Installation View, Myles Bennett, The Armory Show, 2025, New York, NY
Myles Bennett
Tangent Waves 6, 2025
Ink, Acrylic, Graphite and Colored Pencil on Canvas
43 x 41 in
Myles Bennett
Penumbra #11, 2025
Graphite and Colored Pencil on Canvas
50 x 50 in
Myles Bennett
The Attendant (Light, Union, Separation), 2023
Ink, Acrylic, Graphite and Colored Pencil on Canvas
71 x 70 x 3 in
Bennett’s constructive and deconstructive process allows him to play with the relationships between support, surface, transparency and opacity, as bands of color interact with one another. Some of the spliced canvases take on more of a sculptural, draped form, hanging from the wall or the ceiling.
Myles Bennett
Manner of Hanon #15, 2025
Ink, Acrylic, Graphite and Colored Pencil on Canvas
46 x 96 x 2 in
Bennett’s interventions to the structure of the canvas create a unique optical and perceptual experience, and call to mind a number of artistic movements— from the Spatialism of Lucio Fontana, to the Supports/Surfaces artists working in France in the 1960s, to the Light and Space movement in California, who were interested in how geometry and light can affect the perception of the viewer.

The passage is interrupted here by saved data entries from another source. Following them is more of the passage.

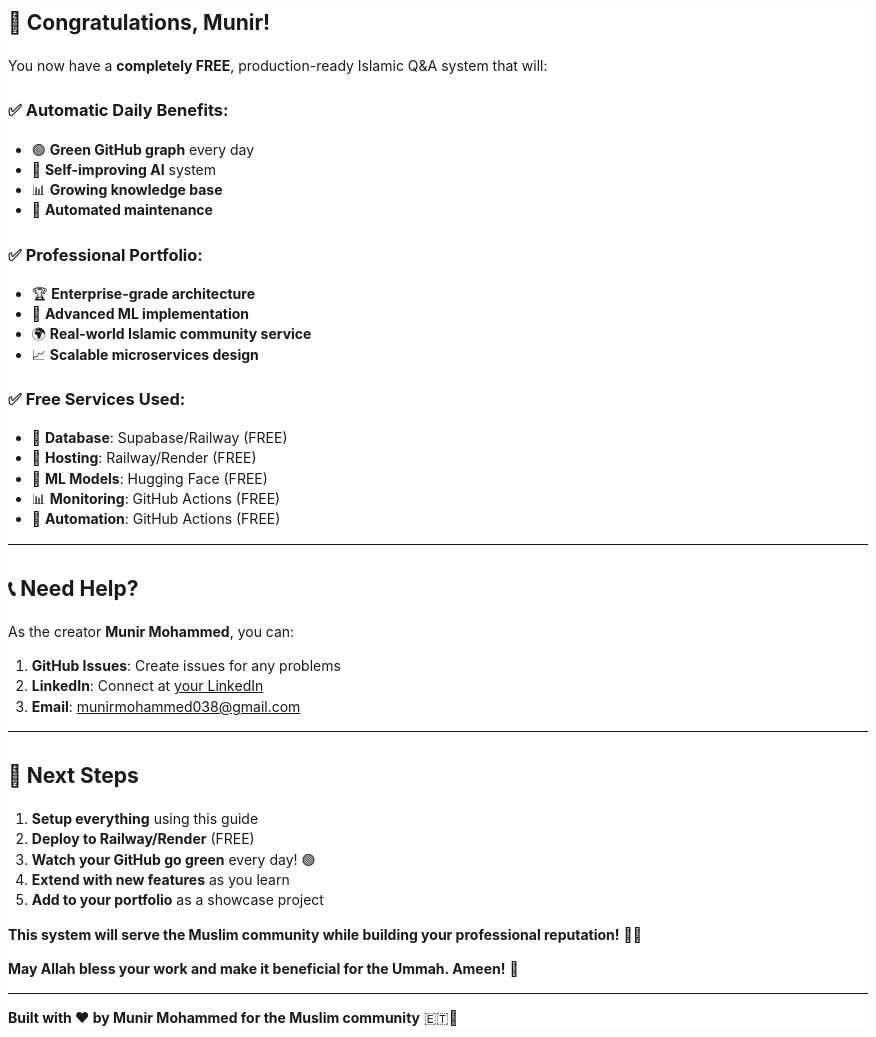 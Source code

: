## 🎉 **Congratulations, Munir!**

You now have a **completely FREE**, production-ready Islamic Q&A system that will:

### ✅ **Automatic Daily Benefits:**
- 🟢 **Green GitHub graph** every day
- 🤖 **Self-improving AI** system
- 📊 **Growing knowledge base**
- 🔄 **Automated maintenance**

### ✅ **Professional Portfolio:**
- 🏆 **Enterprise-grade architecture**
- 🧠 **Advanced ML implementation**
- 🌍 **Real-world Islamic community service**
- 📈 **Scalable microservices design**

### ✅ **Free Services Used:**
- 💾 **Database**: Supabase/Railway (FREE)
- 🚀 **Hosting**: Railway/Render (FREE)
- 🧠 **ML Models**: Hugging Face (FREE)
- 📊 **Monitoring**: GitHub Actions (FREE)
- 🔄 **Automation**: GitHub Actions (FREE)

---

## 📞 **Need Help?**

As the creator **Munir Mohammed**, you can:
1. **GitHub Issues**: Create issues for any problems
2. **LinkedIn**: Connect at [your LinkedIn](https://www.linkedin.com/in/munir-mohammed-26015220b/)
3. **Email**: munirmohammed038@gmail.com

---

## 🚀 **Next Steps**

1. **Setup everything** using this guide
2. **Deploy to Railway/Render** (FREE)
3. **Watch your GitHub go green** every day! 🟢
4. **Extend with new features** as you learn
5. **Add to your portfolio** as a showcase project

**This system will serve the Muslim community while building your professional reputation!** 🕌✨

**May Allah bless your work and make it beneficial for the Ummah. Ameen!** 🤲

---

**Built with ❤️ by Munir Mohammed for the Muslim community** 🇪🇹🕌
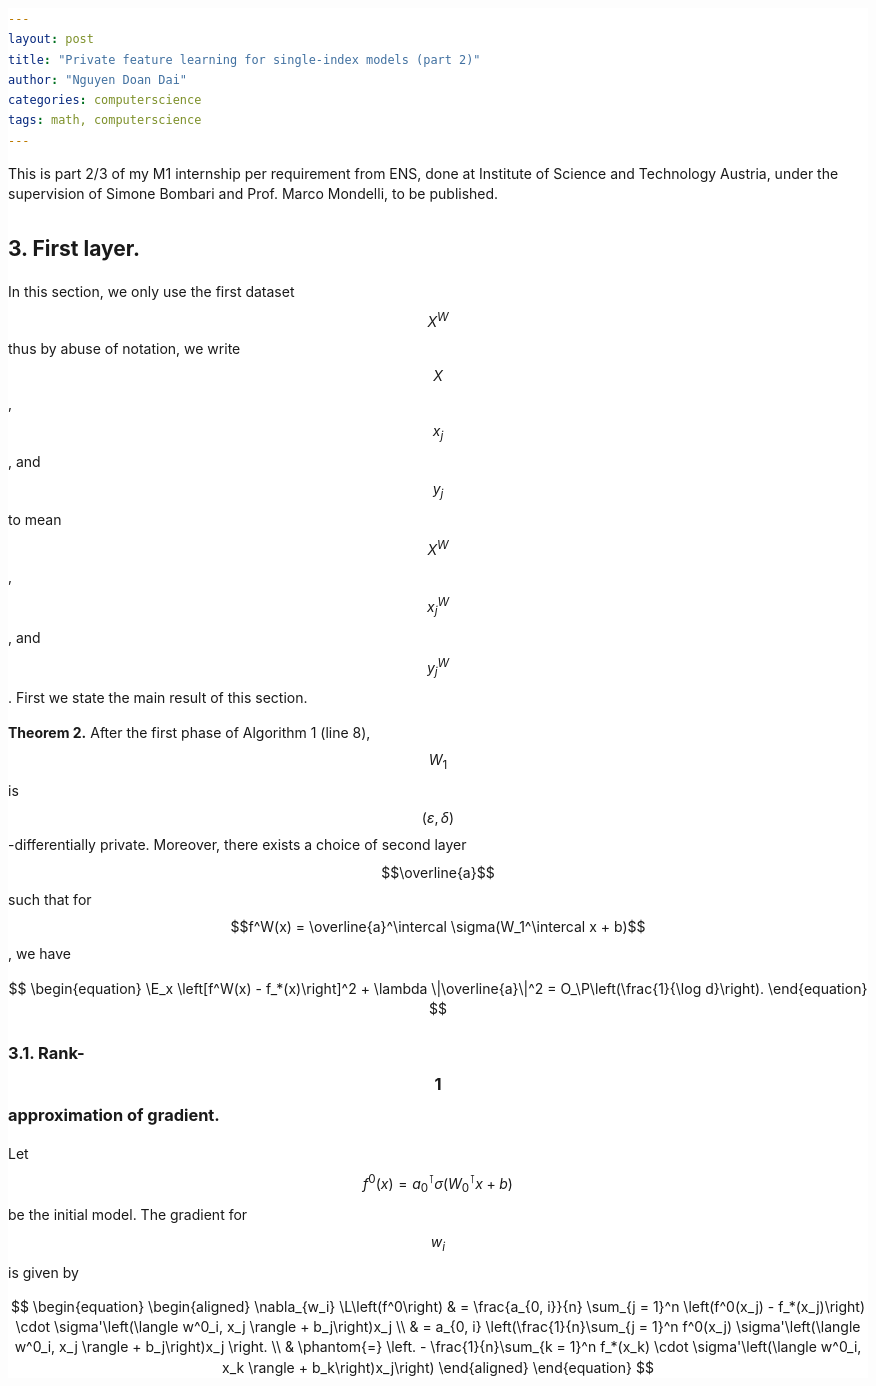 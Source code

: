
 ```yaml
---
layout: post
title: "Private feature learning for single-index models (part 2)"
author: "Nguyen Doan Dai"
categories: computerscience
tags: math, computerscience
---
```


This is part 2/3 of my M1 internship per requirement from ENS, done at Institute of Science and Technology Austria, under the supervision of Simone Bombari and Prof. Marco Mondelli, to be published.

## 3. First layer.

In this section, we only use the first dataset $$X^W$$ thus by abuse of notation, we write $$X$$, $$x_j$$, and $$y_j$$ to mean $$X^W$$, $$x^W_j$$, and $$y^W_j$$. First we state the main result of this section.

**Theorem 2.** After the first phase of Algorithm 1 (line 8), $$W_1$$ is $$(\varepsilon, \delta)$$-differentially private. Moreover, there exists a choice of second layer $$\overline{a}$$ such that for $$f^W(x) = \overline{a}^\intercal \sigma(W_1^\intercal x + b)$$, we have

$$
\newcommand{\P}{\mathbb{P}}
\newcommand{\R}{\mathbb{R}}
\newcommand{\E}{\mathbb{E}}
\newcommand{\N}{\mathcal{N}}
\newcommand{\H}{\mathcal{H}}
\newcommand{\L}{\mathcal{L}}
\newcommand{\RR}{\text{RR}}
\newcommand{\he}{\text{He}}
\newcommand{\h}{\text{H}}
\newcommand{\sech}{\text{sech}}
\newcommand{\csch}{\text{csch}}
\newcommand{\id}{\text{Id}}
$$

$$
\begin{equation}
    \E_x \left[f^W(x) - f_*(x)\right]^2 + \lambda \|\overline{a}\|^2 = O_\P\left(\frac{1}{\log d}\right).
\end{equation}
$$

### 3.1. Rank-$$1$$ approximation of gradient.

Let $$f^0(x) = a_0^\intercal \sigma(W_0^\intercal x + b)$$ be the initial model. The gradient for $$w_i$$ is given by

$$
\begin{equation}
\begin{aligned}
    \nabla_{w_i} \L\left(f^0\right) & = \frac{a_{0, i}}{n} \sum_{j = 1}^n \left(f^0(x_j) - f_*(x_j)\right) \cdot \sigma'\left(\langle w^0_i, x_j \rangle + b_j\right)x_j \\
    & = a_{0, i} \left(\frac{1}{n}\sum_{j = 1}^n f^0(x_j) \sigma'\left(\langle w^0_i, x_j \rangle + b_j\right)x_j \right. \\
    & \phantom{=} \left. - \frac{1}{n}\sum_{k = 1}^n f_*(x_k) \cdot \sigma'\left(\langle w^0_i, x_k \rangle + b_k\right)x_j\right)
\end{aligned}
\end{equation}
$$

Myles Bennett, Reconstructed Prism (Hanon), 2025, Ink, Acrylic, Graphite and Colored Pencil on Canvas, 140 x 35 in
Installation View, Myles Bennett, The Armory Show, 2025, New York, NY
Myles Bennett (b. 1983 Nashville, TN) is a Brooklyn-based artist working in painting, drawing, and sculpture. A graduate in architecture from the Rhode Island School of Design (‘06), his focus on the personal scale of construction and materiality has evolved into an exploration of the intersection between gesture and the inherent properties of surface. Myles has exhibited widely, showing his work most recently at JDJ (New York), Rutger Brandt (Amsterdam), Pamela Walsh (Palo Alto), Dimmitt Contemporary (Houston/Austin), Lafontsee Gallery (Grand Rapids), and Espositivo (Madrid).